« The Depressed Democrats Guide to Recovery. | Main | Mencken -- Journalist, Social Critic ... Prophet? »
Thursday, November 11, 2004
Quisling & Company
Quisling (1940): A word Norwegians are not very proud of having given to the world: it derives from Vidkun Quisling (1887-1945), a Norwegian politician who collaborated with the Nazis during World War II. He established his name as a synonym for "traitor", someone who collaborates with the invaders of his country, especially by serving in a puppet government. From .
I thought I'd look up the word "quisling" after reading an excellent article in The Guardian about the situation in Iraq by a political refugee from Saddam's Iraq. Excerpt:
The US generals will no doubt deliver Falluja to Bush and Blair after bombarding its neighbourhoods with artillery and rockets. But they are doomed to deliver neither the Fallujans nor the people of Iraq. Perhaps they are unaware that Fallujans defied Saddam's rule during his last years in power.
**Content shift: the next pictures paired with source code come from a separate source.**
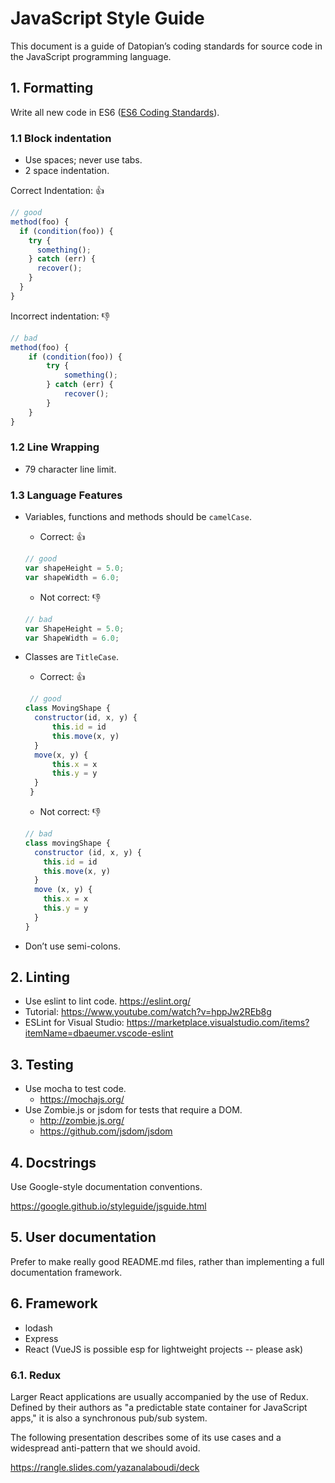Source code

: # JavaScript Style Guide

This document is a guide of Datopian’s coding standards for source code in the JavaScript programming language.

## 1. Formatting

Write all new code in ES6 ([ES6 Coding Standards]).

### 1.1 Block indentation

* Use spaces; never use tabs.
* 2 space indentation.

Correct Indentation: :thumbsup:

```javascript
// good
method(foo) {
  if (condition(foo)) {
    try {
      something();
    } catch (err) {
      recover();
    }
  }
}
```

Incorrect indentation: :thumbsdown:

```javascript
// bad
method(foo) {
    if (condition(foo)) {
        try {
            something();
        } catch (err) {
            recover();
        }
    }
}
```

### 1.2 Line Wrapping

* 79 character line limit.

### 1.3 Language Features

* Variables, functions and methods should be ```camelCase```.
  * Correct: :thumbsup:
  
  ```javascript
  // good
  var shapeHeight = 5.0;
  var shapeWidth = 6.0;
  ```

  * Not correct: :thumbsdown:
  
  ```javascript
  // bad
  var ShapeHeight = 5.0;
  var ShapeWidth = 6.0;
  ```

* Classes are ```TitleCase```.
  * Correct: :thumbsup:
  
  ```javascript
   // good
  class MovingShape {
    constructor(id, x, y) {
        this.id = id
        this.move(x, y)
    }
    move(x, y) {
        this.x = x
        this.y = y
    }
   }
  ```

  * Not correct: :thumbsdown:
  
  ```javascript
  // bad
  class movingShape {
    constructor (id, x, y) {
      this.id = id
      this.move(x, y)
    }
    move (x, y) {
      this.x = x
      this.y = y
    }
  }
  ```

* Don’t use semi-colons.

[ES6 Coding Standards]:http://es6-features.org/#Constants

## 2. Linting

* Use eslint to lint code. https://eslint.org/
* Tutorial: https://www.youtube.com/watch?v=hppJw2REb8g
* ESLint for Visual Studio: https://marketplace.visualstudio.com/items?itemName=dbaeumer.vscode-eslint

## 3. Testing

* Use mocha to test code.
  * https://mochajs.org/
* Use Zombie.js or jsdom for tests that require a DOM.
  * http://zombie.js.org/
  * https://github.com/jsdom/jsdom

## 4.  Docstrings

Use Google-style documentation conventions.

https://google.github.io/styleguide/jsguide.html

## 5. User documentation

Prefer to make really good README.md files, rather than implementing a full documentation framework.

## 6. Framework

* lodash
* Express
* React (VueJS is possible esp for lightweight projects -- please ask)

### 6.1. Redux

Larger React applications are usually accompanied by the use of Redux. Defined by their authors as "a predictable state container for JavaScript apps," it is also a synchronous pub/sub system.

The following presentation describes some of its use cases and a widespread anti-pattern that we should avoid.

https://rangle.slides.com/yazanalaboudi/deck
Falluja - known as the city of a thousand mosques - attracted Saddam's wrath in 1998 when its imams refused to hail the tyrant in their Friday sermons. Many were imprisoned, and the city punished as a result.
But the generals certainly do know how resistance began in Falluja. On April 28 2003 US soldiers opened fire on parents and children demonstrating against the continued military occupation of their primary school - killing 18 of them in cold blood and injuring about 60 others. Until the killing of those demonstrators, not a single bullet had been fired at US soldiers in Falluja or any of the cities north of Baghdad. But, remorselessly, little-known Falluja became a world-renowned centre of defiance, where a poor and poorly armed people has courageously faced the military wing of the new empire.
More than 100,000 Iraqis are estimated to have been been killed since the US-led invasion; the country's infrastructure has all but been destroyed; people are exposed to the danger of US and British depleted-uranium shells; hospitals have been reduced to impotence in the face of mounting injuries and disease; the centre of Najaf and entire neighbourhoods of several cities have been razed. How much more should the Iraqi people be subjected to for Bush and Blair to have their "democratically" chosen puppets installed in Baghdad?
These are war crimes of Saddamist proportions, and there is evidently more to come. Bush's latest pronouncements and Blair's declaration of a "second war" have made clear that the occupation governments are ready to kill (as "collateral damage", no doubt) even more Iraqis to enforce a pro-US order. Without a shred of evidence, Bush, Blair and Ayad Allawi's quisling regime shamelessly declare that they are only pursuing the Jordanian kidnapper Zarqawi and other "foreign terrorists". The people of Falluja, their leaders, negotiators and resistance fighters have always denounced Zarqawi and argued that such gangs have been encouraged to undermine the resistance.
After reading such commentary, it becomes difficult to imagine how Bush's "resolute" and "stay the course" brand of stubborn ignorance can ever bring anything resembling a victory to Iraq or Falluja. Especially with a quisling like Allawi at our service, I would guess Iraqis will be resolute themselves in banding together to oust their occupiers, or die trying.